Quantitative Precipitation Estimation of Epic 2013 Colorado Flood Event: Polarization Radar-based Variational Scheme

Accuracy of rain rate estimation using polarimetric radar measurements has improved as a result of better characterization of data quality and rain microphysics. In the literature a variety of power-law relations between polarimetric radar measurements and rain rate are described due to dynamic or varying nature of rain microphysics. A variational technique that could concurrently take into account of observational error and dynamically varying rain microphysics is proposed in this study. Rain rate estimation using variational algorithm that uses event based observational error and background rain climatology is evaluated using Observing System Simulation Experiment (OSSE) and its performance is demonstrated in the case of an epic Colorado flood event. The rain event was between 11 and 12 September 2013. The results from OSSE show the variational algorithm with event based observational error consistently estimates more accurate rain rate than R(ZHH,ZDR) algorithm.
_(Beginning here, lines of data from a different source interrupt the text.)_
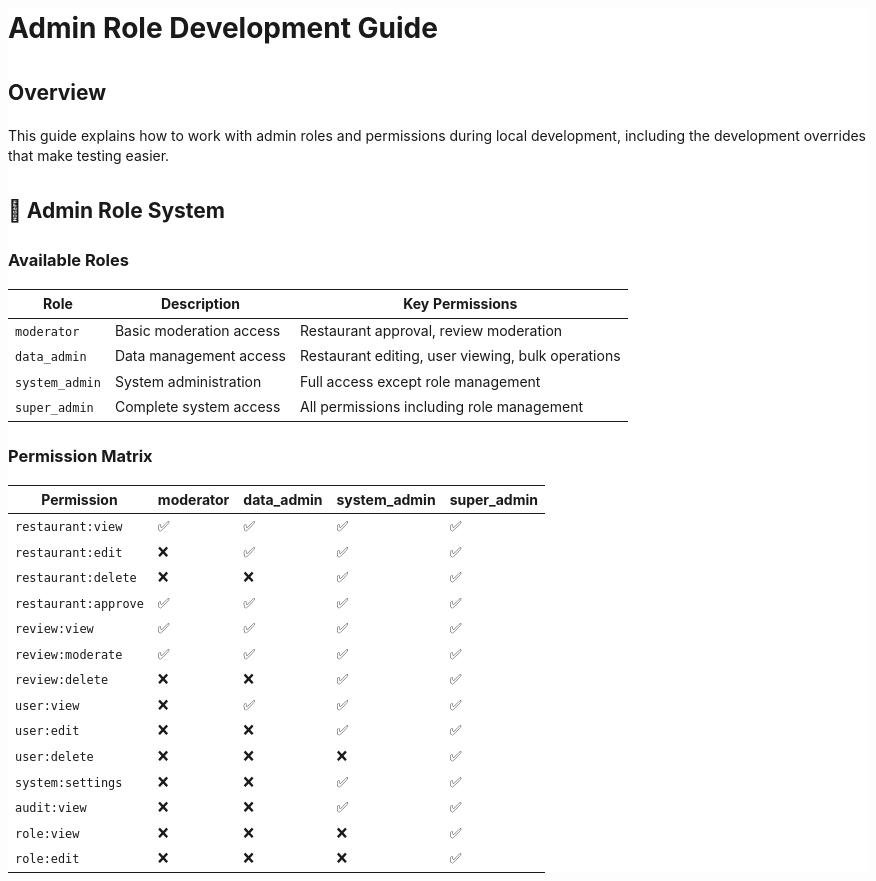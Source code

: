 # Admin Role Development Guide

## Overview

This guide explains how to work with admin roles and permissions during local development, including the development overrides that make testing easier.

## 🔐 Admin Role System

### Available Roles

| Role | Description | Key Permissions |
|------|-------------|-----------------|
| `moderator` | Basic moderation access | Restaurant approval, review moderation |
| `data_admin` | Data management access | Restaurant editing, user viewing, bulk operations |
| `system_admin` | System administration | Full access except role management |
| `super_admin` | Complete system access | All permissions including role management |

### Permission Matrix

| Permission | moderator | data_admin | system_admin | super_admin |
|------------|-----------|------------|--------------|-------------|
| `restaurant:view` | ✅ | ✅ | ✅ | ✅ |
| `restaurant:edit` | ❌ | ✅ | ✅ | ✅ |
| `restaurant:delete` | ❌ | ❌ | ✅ | ✅ |
| `restaurant:approve` | ✅ | ✅ | ✅ | ✅ |
| `review:view` | ✅ | ✅ | ✅ | ✅ |
| `review:moderate` | ✅ | ✅ | ✅ | ✅ |
| `review:delete` | ❌ | ❌ | ✅ | ✅ |
| `user:view` | ❌ | ✅ | ✅ | ✅ |
| `user:edit` | ❌ | ❌ | ✅ | ✅ |
| `user:delete` | ❌ | ❌ | ❌ | ✅ |
| `system:settings` | ❌ | ❌ | ✅ | ✅ |
| `audit:view` | ❌ | ❌ | ✅ | ✅ |
| `role:view` | ❌ | ❌ | ❌ | ✅ |
| `role:edit` | ❌ | ❌ | ❌ | ✅ |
On the contrary, the usage of ad hoc or improper observational error degrades the performance of variational method. Furthermore, the variational algorithm is less sensitive to the observational error of ZDR compared to R(ZHH,ZDR) algorithm. The variational QPE retrieved more accurate rainfall estimation than dual-pol QPE in this particular event despite both algorithms used the same dual-polarization radar measurements from the NEXRAD.